Comédie dramatique écrite et mise en scène par Nasser Djemaï, avec Fatima Aibout, Clémence Azincourt, Zakariya Gouram, Martine Harmel, Lounès Tazaïrt et Issam Rachyq-Ahrad.
Avec "Vertiges", Nasser Djemaï oeuvre dans le registre du drame familial en procédant à une immersion dans une famille en déroute, qu'il qualifie de "famille orpheline de sa propre histoire", pour aborder la thématique des origines, du sentiment d'appartenance, du déracinement à l'âge adulte, de la construction identitaire et de l'intégration des immigrés de la deuxième génération.
Des questions qui taraudent les parents, des parents nés dans la ruralité pauvre d'un pays du Maghreb et venus en France dans le cadre de l'émigration économique massive des années 1970, pays où ils sont restés, de surcroît figés dans cette époque à l'instar de leur appartement dans une cité péri-urbaine de logements sociaux au mobilier impersonnel dans lequel seul un oeil aigu peut découvrir de discrets hadiths.
Après quatre décennies, ils sont quasiment devenus des étrangers dans leur pays d'origine qui a évolué sans eux, la mère ne veut pas y retourner et le père gardant l'illusion d'y finir ses jours, et demeurent des étrangers dans le pays d'émigration à défaut d'intégration.

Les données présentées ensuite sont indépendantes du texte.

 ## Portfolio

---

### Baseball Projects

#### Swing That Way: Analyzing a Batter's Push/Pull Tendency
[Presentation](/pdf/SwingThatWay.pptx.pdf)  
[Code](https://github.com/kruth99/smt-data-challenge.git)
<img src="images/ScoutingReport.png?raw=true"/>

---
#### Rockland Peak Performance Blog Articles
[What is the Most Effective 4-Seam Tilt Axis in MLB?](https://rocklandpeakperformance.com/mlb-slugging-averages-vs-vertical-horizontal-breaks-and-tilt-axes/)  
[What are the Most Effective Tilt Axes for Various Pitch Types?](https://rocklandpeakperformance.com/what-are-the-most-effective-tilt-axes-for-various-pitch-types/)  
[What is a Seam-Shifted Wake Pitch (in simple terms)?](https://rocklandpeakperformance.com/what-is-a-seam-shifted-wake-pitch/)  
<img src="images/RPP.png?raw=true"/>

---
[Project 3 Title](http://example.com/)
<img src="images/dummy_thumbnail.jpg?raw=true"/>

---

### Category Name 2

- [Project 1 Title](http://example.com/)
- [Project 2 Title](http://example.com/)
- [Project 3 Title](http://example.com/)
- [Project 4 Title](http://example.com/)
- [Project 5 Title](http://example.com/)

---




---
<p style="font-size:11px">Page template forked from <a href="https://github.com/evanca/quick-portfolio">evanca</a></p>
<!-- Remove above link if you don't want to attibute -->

L'incommunicabilité aidant, ils n'ont pu accompagner leurs enfants dans leur construction identitaire.
Dans cet opus, Nasser Djemaï décline l'assertion du poète palestinien Mahmoud Darwich relative à l'identité qui n'est pas un héritage mais une création, dont l'échec associé à une crise des valeurs et des croyances fait la part belle au racisme, au repli communautaire et à l'intégrisme qu'il évoque de manière subtile.
Si l'aîné a eu la capacité et la volonté de prendre le chemin de l'intégration, voire de l'assimilation, par la réussite scolaire et professionnelle et un mariage mixte, pour devenir ce qu'il ambitionnait d'être en accédant à la promotion sociale, ses cadets ne semblent pas pouvoir se projeter dans un avenir constructif et, par crainte ou attentisme, sont restés dans le giron parental, la fille avec un comportement adulescent et le deuxième fils se complaisant dans une situation de chômage.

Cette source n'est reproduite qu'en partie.